Duane Locke: Four poems

CONFESSION

I cultivate gladioli so I can
Speak to dirt. I have dug
Ten inches to find an ear.
I speak to what cannot hear.

In vain I confess what I could
Not tell you, or tell myself
As I press this sensuous bulb
Down in the damp earth.

It is the lascivious touch
Of ground around my knuckles
That keeps me talking.

The dirt is warm, feels like skin,
I know the dirt is not listening,
So I can reveal my secret thoughts.

BEES

Her backyard orange trees have the sounds
Of sapsuckers, piccolos, bluejays, flutes,
Oboes-the cerise coloratura of mocking birds,
The jungle tympanni of hummingbird wings.

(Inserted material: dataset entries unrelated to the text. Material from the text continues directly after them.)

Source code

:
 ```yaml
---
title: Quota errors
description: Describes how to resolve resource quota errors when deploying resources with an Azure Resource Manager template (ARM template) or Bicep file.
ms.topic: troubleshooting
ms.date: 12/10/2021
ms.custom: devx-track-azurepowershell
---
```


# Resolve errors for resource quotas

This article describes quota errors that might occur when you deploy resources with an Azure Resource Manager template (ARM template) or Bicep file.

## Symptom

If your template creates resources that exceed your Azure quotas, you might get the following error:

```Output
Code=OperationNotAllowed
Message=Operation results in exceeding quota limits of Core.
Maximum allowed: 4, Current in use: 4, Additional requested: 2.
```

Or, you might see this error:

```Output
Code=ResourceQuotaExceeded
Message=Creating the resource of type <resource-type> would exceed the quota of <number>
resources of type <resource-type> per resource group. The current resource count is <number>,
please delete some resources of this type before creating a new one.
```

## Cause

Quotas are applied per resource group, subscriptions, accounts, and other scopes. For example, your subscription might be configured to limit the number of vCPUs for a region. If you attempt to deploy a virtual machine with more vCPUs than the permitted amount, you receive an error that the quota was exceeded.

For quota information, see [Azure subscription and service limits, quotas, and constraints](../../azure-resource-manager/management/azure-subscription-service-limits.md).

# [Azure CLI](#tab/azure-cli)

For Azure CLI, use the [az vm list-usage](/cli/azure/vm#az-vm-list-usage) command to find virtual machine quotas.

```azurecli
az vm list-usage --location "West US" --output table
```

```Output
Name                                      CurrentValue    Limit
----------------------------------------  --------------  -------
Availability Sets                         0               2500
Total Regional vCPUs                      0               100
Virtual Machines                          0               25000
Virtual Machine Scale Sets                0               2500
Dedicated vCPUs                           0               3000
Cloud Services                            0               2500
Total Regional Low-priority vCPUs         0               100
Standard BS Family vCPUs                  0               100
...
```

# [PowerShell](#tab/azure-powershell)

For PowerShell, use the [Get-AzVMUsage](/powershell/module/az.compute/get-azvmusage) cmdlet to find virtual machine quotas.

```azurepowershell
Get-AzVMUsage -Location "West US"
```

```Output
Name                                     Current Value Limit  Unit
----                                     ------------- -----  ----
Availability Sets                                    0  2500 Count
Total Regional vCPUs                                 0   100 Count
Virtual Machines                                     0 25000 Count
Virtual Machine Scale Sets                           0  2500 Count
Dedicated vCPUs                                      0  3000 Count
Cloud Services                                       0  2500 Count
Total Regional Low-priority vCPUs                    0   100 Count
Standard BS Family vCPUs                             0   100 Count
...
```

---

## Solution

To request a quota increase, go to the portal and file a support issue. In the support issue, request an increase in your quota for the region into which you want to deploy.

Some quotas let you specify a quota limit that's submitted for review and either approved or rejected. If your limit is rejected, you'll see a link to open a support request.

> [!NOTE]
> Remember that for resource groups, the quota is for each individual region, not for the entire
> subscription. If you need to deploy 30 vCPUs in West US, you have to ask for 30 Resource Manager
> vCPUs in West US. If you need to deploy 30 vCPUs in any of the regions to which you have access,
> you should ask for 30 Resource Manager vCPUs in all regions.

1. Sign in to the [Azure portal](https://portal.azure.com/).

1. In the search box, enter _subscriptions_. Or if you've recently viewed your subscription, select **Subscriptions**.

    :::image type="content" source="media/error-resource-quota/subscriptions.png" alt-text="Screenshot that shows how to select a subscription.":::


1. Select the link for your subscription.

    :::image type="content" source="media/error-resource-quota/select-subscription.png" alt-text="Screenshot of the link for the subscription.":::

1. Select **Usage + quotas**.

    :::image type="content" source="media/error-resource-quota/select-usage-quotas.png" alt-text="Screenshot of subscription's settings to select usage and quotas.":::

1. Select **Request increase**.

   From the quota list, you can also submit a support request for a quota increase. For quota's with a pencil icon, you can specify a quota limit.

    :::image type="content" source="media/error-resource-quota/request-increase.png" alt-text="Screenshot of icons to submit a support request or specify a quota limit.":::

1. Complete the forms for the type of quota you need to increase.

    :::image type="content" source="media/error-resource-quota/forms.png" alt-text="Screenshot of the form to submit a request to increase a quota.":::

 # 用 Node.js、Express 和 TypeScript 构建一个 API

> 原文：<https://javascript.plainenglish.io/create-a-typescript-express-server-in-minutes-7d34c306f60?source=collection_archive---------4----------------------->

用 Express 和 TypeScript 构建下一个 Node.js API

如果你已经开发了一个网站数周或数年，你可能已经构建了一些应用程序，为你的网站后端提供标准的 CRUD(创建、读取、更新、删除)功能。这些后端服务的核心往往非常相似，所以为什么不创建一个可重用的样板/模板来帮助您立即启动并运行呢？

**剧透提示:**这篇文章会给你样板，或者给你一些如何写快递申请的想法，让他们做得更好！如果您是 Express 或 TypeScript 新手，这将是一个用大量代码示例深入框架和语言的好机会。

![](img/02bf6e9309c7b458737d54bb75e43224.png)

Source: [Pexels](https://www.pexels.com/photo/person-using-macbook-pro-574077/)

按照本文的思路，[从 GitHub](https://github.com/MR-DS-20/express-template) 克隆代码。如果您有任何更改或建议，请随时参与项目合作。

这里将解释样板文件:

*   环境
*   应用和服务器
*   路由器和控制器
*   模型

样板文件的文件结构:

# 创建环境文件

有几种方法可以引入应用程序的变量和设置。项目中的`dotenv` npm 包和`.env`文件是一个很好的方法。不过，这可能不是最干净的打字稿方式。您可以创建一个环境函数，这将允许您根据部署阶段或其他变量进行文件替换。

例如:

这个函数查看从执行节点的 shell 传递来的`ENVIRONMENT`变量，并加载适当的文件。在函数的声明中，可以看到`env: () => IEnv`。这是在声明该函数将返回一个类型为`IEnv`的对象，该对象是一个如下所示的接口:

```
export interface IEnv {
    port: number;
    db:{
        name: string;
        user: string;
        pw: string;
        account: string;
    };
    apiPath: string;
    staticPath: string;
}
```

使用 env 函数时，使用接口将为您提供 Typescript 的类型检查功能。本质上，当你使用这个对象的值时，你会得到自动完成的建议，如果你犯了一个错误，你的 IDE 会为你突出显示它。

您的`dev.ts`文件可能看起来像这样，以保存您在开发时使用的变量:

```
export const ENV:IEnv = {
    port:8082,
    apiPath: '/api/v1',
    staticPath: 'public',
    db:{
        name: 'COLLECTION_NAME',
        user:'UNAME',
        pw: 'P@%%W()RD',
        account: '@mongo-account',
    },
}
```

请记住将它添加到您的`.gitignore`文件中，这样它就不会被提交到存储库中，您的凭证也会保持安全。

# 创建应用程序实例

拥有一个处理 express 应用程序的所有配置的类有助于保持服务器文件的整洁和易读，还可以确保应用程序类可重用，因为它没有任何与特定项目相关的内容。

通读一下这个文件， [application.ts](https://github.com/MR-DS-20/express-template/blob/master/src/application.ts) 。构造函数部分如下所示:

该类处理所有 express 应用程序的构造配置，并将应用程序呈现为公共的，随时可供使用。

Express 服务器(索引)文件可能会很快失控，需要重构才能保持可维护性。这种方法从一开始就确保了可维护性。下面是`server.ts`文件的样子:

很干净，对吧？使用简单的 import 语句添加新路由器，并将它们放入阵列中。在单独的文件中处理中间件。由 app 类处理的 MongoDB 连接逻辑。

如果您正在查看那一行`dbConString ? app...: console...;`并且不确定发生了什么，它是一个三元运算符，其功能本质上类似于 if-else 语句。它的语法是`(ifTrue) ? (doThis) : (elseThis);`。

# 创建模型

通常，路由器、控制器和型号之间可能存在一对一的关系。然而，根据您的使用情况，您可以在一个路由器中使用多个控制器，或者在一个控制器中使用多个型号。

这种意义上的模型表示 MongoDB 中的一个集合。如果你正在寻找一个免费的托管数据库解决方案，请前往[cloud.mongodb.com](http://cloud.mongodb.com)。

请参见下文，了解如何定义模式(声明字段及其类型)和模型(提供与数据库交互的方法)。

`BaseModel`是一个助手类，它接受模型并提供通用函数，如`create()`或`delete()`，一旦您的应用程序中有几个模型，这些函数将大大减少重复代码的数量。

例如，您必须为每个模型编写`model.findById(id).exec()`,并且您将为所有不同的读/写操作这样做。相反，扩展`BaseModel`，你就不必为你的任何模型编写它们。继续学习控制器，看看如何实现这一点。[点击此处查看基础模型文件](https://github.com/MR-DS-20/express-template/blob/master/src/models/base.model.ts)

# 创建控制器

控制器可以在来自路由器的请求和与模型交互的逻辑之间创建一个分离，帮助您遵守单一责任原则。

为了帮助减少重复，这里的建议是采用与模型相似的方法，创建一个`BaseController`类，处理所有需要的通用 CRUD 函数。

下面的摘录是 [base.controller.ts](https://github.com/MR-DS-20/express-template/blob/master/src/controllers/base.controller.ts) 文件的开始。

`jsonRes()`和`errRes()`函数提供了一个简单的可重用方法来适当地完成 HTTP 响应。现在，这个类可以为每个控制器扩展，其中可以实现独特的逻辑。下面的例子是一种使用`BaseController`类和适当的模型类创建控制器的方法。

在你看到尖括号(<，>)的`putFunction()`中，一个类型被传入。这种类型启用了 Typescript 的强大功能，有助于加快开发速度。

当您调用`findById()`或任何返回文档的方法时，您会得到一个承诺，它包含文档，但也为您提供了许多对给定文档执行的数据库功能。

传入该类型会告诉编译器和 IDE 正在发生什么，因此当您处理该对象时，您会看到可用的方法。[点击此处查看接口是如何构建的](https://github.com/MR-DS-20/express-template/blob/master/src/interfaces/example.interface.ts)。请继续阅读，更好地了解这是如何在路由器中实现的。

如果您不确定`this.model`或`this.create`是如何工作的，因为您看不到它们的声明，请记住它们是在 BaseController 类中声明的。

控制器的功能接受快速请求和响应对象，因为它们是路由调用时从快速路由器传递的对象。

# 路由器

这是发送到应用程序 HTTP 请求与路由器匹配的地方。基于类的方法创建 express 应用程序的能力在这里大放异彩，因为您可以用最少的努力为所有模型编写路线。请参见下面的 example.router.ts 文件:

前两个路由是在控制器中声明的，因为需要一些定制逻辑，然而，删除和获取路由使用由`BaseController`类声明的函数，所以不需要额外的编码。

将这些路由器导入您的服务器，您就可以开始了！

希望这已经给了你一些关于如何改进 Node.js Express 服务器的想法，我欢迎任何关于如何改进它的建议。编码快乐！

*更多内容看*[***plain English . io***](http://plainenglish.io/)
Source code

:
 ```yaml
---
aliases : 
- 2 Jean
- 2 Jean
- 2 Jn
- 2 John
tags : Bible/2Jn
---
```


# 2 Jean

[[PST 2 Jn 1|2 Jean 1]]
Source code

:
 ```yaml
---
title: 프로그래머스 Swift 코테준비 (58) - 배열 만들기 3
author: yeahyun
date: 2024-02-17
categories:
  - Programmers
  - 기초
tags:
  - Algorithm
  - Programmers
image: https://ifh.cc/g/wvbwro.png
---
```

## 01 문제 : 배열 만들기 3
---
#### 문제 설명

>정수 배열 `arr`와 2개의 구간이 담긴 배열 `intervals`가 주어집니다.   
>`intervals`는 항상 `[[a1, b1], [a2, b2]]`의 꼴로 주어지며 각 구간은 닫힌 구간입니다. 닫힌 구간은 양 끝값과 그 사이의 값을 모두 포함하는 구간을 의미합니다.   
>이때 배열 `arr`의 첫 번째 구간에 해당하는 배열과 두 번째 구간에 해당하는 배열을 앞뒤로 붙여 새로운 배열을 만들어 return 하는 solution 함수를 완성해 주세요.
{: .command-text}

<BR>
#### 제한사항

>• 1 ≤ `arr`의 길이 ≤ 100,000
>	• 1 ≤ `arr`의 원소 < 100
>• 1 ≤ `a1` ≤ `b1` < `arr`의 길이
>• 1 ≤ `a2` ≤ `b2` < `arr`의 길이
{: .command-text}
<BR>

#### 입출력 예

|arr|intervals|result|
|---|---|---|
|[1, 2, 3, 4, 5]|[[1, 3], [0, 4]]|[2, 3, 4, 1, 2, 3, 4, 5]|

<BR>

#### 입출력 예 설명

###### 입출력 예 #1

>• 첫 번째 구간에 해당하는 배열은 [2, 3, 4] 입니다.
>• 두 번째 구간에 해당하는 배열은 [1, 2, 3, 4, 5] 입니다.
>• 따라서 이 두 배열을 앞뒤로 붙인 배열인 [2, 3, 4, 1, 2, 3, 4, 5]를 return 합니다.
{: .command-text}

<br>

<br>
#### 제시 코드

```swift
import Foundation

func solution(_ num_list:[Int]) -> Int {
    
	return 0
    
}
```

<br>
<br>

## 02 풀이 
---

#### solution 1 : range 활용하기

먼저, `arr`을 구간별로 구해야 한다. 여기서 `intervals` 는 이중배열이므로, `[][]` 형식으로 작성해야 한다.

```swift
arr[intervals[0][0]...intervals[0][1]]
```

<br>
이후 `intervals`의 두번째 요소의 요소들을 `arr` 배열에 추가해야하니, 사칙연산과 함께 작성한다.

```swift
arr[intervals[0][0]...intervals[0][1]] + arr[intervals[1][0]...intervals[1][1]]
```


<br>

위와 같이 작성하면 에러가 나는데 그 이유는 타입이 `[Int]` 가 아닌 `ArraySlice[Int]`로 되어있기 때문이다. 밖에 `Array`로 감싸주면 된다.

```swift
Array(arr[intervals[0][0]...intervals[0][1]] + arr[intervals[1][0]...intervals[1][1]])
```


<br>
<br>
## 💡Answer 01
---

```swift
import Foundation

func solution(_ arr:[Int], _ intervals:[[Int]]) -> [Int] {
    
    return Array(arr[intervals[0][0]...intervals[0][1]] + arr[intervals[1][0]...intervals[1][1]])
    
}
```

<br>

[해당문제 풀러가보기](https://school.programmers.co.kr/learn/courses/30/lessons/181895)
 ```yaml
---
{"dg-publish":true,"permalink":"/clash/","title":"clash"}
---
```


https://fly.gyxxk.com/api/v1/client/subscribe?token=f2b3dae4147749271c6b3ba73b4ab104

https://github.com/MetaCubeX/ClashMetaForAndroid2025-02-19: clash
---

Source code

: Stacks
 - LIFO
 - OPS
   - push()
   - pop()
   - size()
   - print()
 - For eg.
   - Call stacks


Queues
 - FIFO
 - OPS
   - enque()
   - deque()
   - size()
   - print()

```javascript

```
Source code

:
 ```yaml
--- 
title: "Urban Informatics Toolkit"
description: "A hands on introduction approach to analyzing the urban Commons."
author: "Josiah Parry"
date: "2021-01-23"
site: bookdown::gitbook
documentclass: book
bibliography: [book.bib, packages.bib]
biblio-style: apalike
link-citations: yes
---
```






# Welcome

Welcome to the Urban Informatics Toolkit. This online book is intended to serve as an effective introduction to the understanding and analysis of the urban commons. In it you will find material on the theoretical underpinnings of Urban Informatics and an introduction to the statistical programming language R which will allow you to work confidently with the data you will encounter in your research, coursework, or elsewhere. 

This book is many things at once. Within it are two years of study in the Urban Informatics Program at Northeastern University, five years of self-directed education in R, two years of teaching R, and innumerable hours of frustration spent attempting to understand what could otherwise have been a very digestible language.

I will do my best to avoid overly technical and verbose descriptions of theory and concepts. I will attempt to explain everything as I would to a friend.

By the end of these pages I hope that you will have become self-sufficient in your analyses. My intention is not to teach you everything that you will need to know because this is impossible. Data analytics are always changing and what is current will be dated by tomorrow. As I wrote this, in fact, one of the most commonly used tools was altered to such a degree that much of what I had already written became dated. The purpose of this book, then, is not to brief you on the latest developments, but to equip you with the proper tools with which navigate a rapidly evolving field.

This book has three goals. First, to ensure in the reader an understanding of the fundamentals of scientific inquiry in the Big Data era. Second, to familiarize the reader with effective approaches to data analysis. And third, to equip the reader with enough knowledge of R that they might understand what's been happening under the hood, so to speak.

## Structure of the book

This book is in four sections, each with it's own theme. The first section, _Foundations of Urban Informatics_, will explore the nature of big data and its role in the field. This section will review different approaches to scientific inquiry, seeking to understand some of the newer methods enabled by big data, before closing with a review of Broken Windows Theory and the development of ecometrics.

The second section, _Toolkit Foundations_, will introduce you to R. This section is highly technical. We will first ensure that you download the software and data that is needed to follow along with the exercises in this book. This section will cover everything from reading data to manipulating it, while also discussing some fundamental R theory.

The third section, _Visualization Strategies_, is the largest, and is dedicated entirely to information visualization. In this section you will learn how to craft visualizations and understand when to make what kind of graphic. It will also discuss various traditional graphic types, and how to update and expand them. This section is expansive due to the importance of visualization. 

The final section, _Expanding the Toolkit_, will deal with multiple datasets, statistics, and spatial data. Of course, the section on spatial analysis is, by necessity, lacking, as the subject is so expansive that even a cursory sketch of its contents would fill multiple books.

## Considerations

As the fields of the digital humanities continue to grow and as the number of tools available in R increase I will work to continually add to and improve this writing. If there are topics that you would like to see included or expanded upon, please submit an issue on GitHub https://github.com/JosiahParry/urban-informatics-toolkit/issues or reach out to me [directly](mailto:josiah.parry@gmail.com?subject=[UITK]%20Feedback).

The chains around my mind that alliterate
The rattle held over the cradle cannot be removed,
Either with hack saw or blow torch. No keys.
My brain wears in summer a wool convict suit.

The guardian angel who intruded and imposed
The jail sentence, like a Joycean artist pares
Its fingernails. His masterpiece toils.

Bees are born to buzz into corollas, become
Gold encircled, but my bees wear mitres, shake
Censers, their fuzzy feet encased in cement.

ABANDONED FARM HOUSE

From the faded sepia photograph on the mantel,
A man in black suspenders secured by tin eagles,
Creaseless black pants, whose face
Now blank except for a bizarre blue coloration
Like a watercolor wash suddenly pale.
He spoke in his childhood voice what he had
Never spoken when alive. He spoke of
Orange-tipped fanned-out blue-white feathers,
Fireflies' flashing on wilted corn stalks,
Their dried ears with limp white-gold tassels,
The slippery green ground spotted
With starshaped white flowers by the pig pen.
The voice changed from that of a child
To an adult and became mute.

I LONG FOR TEARS

This pavement does not speak,
I cannot hear the earth beneath.
Its mouth is stuffed with the desires of the dead.
The only words I possess are obsolete.

There are no bodies anymore, only shadows.
The shadows are straight lines, not curved.
The shadows do not have hips or lips.
The shadows do not have pale blue eyes.

It was long ago, but I still recall the words
Spoken by the dirt around the roots of the pine.
The gulf copied blonde hair in the crests of its waves.

Now mirrors are useless, I cannot see myself.
I am no longer flesh, but a sculpture carved by a stranger.
I can't even cry, only stones fall from my eyes.